Amazing, because this young, black and queer woman has managed to create a community full of love, respect and activism in a world not created for her. Typical, because the harassment and abuse she and her family have suffered at the hands of overzealous law enforcement officials, underfunded and overwhelmed social programs, and abusive prison authorities happen to black and brown people every day.
When They Call You A Terrorist: A Black Lives Matter Memoir (St. Martin’s Press) is not a long read, but it took me a while to finish, mostly because I had to stop occasionally to process and think about the many points the authors make. Like how, in the aftermath of the Columbine shootings in 1999, it wasn’t predominantly white schools like the one she attended that installed metal detectors, even though mass shootings are much rarer in predominantly black schools. Like how the young men in her neighborhood would be terrorized by the cops and strip-searched on suspicion of minor infractions, even though the white weed dealer at her high school had no fear of getting arrested.

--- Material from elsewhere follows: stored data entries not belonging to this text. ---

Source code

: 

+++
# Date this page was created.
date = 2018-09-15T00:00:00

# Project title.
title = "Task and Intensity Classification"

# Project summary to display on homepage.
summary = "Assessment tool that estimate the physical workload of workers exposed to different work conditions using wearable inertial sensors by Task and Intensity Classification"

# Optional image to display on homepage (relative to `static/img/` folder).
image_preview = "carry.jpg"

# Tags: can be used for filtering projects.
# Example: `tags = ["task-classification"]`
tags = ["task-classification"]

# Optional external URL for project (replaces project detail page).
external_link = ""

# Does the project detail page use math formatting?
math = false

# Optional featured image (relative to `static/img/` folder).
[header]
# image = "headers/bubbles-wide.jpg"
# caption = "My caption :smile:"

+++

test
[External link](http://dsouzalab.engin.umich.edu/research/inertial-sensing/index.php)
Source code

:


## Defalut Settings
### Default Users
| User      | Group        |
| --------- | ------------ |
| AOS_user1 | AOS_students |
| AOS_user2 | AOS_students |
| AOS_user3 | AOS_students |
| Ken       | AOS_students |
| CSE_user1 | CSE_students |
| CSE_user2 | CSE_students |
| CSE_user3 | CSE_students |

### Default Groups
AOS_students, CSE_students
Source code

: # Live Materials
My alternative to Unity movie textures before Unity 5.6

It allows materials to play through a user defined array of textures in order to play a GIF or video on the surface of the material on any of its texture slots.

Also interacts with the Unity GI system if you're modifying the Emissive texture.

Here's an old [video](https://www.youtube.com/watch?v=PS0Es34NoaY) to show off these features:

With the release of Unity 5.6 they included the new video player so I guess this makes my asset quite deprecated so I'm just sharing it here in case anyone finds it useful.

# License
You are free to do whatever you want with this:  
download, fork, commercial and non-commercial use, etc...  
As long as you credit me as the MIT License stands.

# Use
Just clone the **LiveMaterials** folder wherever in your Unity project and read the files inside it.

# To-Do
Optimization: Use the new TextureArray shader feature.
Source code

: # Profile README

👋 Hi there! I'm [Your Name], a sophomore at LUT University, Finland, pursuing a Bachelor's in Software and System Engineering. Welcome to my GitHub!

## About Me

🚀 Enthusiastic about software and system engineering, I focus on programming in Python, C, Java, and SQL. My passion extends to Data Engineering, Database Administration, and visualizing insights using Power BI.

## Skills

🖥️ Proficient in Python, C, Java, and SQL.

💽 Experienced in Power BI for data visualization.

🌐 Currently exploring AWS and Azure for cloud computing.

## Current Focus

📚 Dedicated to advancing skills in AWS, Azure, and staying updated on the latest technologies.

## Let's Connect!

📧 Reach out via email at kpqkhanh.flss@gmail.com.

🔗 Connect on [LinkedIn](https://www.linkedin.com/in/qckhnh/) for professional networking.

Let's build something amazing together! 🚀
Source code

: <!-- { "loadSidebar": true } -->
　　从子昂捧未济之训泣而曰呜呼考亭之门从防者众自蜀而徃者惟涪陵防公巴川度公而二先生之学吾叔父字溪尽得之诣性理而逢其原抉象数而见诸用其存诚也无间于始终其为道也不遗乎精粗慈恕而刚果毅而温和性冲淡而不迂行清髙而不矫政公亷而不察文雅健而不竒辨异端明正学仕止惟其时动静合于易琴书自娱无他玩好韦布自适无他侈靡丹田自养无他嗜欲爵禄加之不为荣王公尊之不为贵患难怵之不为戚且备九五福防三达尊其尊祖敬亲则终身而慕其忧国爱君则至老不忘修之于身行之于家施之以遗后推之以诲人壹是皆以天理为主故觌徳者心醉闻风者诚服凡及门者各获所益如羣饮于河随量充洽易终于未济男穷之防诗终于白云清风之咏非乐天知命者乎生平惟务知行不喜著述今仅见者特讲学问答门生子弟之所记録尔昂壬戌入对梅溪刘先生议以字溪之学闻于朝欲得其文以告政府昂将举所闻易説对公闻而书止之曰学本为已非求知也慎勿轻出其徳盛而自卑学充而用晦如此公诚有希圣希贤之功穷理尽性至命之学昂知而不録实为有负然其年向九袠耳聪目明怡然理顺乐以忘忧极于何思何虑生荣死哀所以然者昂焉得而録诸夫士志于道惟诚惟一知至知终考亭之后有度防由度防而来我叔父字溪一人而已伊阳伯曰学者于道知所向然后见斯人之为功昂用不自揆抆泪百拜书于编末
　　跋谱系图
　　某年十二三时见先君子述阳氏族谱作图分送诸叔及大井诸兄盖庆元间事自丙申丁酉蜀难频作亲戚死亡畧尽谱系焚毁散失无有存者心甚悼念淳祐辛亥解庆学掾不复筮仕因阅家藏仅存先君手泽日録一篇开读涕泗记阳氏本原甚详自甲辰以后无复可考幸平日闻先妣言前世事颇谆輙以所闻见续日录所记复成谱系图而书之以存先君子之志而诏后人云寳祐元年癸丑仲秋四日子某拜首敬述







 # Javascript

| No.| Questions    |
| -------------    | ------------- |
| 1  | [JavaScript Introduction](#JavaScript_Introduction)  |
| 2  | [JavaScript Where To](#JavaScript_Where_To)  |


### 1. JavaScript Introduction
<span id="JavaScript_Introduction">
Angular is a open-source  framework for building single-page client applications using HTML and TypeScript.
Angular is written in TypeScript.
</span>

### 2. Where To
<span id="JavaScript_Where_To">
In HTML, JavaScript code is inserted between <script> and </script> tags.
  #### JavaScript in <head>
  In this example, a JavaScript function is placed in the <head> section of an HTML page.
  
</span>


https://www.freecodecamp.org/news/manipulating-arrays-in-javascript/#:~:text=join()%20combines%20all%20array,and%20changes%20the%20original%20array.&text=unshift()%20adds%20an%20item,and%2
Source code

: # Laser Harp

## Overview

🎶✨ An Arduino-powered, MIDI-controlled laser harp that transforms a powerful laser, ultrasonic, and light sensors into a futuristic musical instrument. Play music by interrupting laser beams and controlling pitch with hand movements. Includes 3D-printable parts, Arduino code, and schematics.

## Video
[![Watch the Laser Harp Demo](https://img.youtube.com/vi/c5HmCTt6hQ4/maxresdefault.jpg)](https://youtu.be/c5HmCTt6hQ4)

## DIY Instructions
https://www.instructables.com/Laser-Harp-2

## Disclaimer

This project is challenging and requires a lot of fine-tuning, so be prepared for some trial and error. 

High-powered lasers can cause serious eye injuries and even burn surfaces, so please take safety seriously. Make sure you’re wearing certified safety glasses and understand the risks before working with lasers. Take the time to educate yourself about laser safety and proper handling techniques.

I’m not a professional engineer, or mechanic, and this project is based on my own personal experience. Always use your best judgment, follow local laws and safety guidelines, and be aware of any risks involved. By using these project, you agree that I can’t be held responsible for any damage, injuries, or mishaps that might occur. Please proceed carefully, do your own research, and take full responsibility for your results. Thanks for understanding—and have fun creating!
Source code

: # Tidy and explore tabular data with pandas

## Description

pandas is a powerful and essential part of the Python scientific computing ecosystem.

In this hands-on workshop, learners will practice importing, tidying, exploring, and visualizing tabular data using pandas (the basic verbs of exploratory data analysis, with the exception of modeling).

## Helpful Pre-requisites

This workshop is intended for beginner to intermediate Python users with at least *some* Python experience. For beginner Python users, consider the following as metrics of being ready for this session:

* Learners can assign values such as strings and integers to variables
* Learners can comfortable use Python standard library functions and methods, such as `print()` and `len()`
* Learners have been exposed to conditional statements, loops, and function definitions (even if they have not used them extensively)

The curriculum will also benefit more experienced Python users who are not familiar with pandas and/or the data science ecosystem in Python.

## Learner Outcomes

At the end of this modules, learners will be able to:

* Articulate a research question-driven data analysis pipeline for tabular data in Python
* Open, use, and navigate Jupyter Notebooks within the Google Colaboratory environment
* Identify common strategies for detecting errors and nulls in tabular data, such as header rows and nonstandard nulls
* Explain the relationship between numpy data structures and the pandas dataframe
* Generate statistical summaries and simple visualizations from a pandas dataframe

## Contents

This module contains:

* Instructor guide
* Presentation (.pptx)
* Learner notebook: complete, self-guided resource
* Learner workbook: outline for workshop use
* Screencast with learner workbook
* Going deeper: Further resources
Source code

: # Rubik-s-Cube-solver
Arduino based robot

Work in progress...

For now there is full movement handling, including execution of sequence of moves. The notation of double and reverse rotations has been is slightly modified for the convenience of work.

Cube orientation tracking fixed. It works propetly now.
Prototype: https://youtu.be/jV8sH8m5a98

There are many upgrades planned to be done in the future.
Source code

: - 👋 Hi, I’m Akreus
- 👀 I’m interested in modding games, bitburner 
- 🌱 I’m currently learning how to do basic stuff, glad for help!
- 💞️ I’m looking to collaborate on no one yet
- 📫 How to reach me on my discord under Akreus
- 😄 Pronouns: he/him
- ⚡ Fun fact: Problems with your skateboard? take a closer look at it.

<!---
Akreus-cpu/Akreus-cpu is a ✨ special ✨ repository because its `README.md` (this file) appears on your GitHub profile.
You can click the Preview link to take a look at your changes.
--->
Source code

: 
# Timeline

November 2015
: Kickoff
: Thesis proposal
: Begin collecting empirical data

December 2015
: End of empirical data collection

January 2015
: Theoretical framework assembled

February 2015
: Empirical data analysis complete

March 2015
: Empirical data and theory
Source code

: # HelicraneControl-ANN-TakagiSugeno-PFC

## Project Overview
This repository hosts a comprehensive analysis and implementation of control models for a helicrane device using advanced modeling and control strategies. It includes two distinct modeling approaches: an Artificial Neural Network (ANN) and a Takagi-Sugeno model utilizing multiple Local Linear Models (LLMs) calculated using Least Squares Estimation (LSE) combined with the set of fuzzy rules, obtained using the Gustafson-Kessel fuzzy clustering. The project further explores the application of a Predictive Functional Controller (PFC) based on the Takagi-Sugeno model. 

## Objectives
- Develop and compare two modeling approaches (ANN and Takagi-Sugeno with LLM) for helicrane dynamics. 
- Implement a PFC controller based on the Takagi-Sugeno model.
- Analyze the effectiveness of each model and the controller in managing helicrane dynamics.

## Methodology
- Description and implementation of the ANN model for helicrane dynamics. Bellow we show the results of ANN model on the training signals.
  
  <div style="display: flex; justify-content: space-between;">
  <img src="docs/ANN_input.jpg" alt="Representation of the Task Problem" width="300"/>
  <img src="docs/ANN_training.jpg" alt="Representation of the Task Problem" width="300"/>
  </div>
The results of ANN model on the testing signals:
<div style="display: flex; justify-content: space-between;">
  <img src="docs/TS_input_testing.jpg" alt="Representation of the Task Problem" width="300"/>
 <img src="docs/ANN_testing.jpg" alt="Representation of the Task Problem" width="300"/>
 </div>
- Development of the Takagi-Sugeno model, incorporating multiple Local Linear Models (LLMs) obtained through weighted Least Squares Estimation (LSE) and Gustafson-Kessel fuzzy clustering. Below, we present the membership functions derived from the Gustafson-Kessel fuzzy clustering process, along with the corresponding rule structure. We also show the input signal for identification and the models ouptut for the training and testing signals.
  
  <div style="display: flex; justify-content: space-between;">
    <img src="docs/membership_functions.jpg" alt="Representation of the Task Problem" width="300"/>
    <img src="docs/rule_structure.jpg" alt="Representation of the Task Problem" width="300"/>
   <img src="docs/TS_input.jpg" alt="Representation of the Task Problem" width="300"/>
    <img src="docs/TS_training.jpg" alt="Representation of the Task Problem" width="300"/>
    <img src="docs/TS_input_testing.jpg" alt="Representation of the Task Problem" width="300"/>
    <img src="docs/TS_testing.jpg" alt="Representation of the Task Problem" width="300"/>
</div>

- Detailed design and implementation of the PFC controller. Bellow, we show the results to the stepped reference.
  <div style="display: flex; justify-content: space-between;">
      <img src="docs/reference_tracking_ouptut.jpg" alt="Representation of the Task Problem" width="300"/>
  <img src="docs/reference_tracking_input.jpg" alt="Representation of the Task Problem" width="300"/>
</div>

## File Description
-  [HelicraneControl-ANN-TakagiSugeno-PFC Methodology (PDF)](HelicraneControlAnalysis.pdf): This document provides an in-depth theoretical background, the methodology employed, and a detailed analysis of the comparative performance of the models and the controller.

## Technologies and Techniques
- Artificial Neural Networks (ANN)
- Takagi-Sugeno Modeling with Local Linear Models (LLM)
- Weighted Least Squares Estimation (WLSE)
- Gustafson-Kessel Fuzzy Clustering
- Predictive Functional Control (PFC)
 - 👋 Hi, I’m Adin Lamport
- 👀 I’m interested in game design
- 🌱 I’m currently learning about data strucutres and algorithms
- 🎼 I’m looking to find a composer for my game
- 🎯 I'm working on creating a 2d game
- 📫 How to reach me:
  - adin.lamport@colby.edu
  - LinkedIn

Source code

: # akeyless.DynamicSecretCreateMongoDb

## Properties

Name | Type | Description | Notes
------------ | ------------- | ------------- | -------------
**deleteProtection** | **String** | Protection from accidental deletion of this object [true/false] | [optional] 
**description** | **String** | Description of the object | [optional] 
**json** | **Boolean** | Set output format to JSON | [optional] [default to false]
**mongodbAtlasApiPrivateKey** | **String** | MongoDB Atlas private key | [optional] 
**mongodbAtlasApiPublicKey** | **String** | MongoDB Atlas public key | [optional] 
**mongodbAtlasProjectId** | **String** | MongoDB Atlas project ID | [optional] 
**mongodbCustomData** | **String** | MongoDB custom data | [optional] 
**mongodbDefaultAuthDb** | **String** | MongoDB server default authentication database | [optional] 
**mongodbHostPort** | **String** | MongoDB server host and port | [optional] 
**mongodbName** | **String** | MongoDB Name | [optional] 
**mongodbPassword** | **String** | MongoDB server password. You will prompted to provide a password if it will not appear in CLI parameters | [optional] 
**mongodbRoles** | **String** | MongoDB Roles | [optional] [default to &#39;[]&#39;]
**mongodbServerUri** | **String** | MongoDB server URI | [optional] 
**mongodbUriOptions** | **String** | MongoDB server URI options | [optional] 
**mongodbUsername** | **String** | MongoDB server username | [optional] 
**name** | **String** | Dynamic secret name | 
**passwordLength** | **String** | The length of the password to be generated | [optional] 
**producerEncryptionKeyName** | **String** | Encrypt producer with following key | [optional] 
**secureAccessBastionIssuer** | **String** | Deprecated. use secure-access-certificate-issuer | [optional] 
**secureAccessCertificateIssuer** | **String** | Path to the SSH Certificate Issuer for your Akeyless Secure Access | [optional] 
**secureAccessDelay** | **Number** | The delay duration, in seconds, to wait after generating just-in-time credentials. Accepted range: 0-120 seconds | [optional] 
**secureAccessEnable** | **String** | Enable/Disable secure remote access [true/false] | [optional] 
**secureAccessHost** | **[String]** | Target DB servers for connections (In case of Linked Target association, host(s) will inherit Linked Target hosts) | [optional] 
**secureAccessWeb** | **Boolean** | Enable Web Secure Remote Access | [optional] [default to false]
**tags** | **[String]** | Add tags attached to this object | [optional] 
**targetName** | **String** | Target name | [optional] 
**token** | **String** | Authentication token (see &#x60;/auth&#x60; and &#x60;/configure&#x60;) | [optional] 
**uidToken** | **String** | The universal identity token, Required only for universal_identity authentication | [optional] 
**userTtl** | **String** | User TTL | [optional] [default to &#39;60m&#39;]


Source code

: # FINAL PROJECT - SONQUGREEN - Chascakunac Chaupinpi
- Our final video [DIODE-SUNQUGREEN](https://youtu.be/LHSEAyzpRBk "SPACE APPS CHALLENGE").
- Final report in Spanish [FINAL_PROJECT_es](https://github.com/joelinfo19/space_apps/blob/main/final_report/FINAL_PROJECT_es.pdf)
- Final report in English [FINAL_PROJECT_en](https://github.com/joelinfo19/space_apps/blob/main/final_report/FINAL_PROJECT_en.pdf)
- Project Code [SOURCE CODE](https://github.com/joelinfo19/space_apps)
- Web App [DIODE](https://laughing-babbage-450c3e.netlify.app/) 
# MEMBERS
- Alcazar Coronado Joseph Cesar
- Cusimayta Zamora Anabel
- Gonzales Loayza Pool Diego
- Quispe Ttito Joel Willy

EXCERPT: «At the time the drug war was launched, Black people stood, worldwide, atop a moral mountain. America—the world—knew it owed us for years of slavery and Jim Crow. And instead of doubling down on how to repair the harm, it made us the harm… our mothers and fathers and daughters and sons were criminalized for choices they made often out of absolute desperation and lack of any real options.»
One scene describes police coming into Khan-Cullors’ home without a warrant to arrest her activist boyfriend. He hadn’t broken any laws. How did the cops know where he was? His name wasn’t on the lease. It reminded me of when Chicago police assassinated 21-year-old Black Panther Party leader Fred Hampton, in 1969. How many young activists are targeted before they even really get started?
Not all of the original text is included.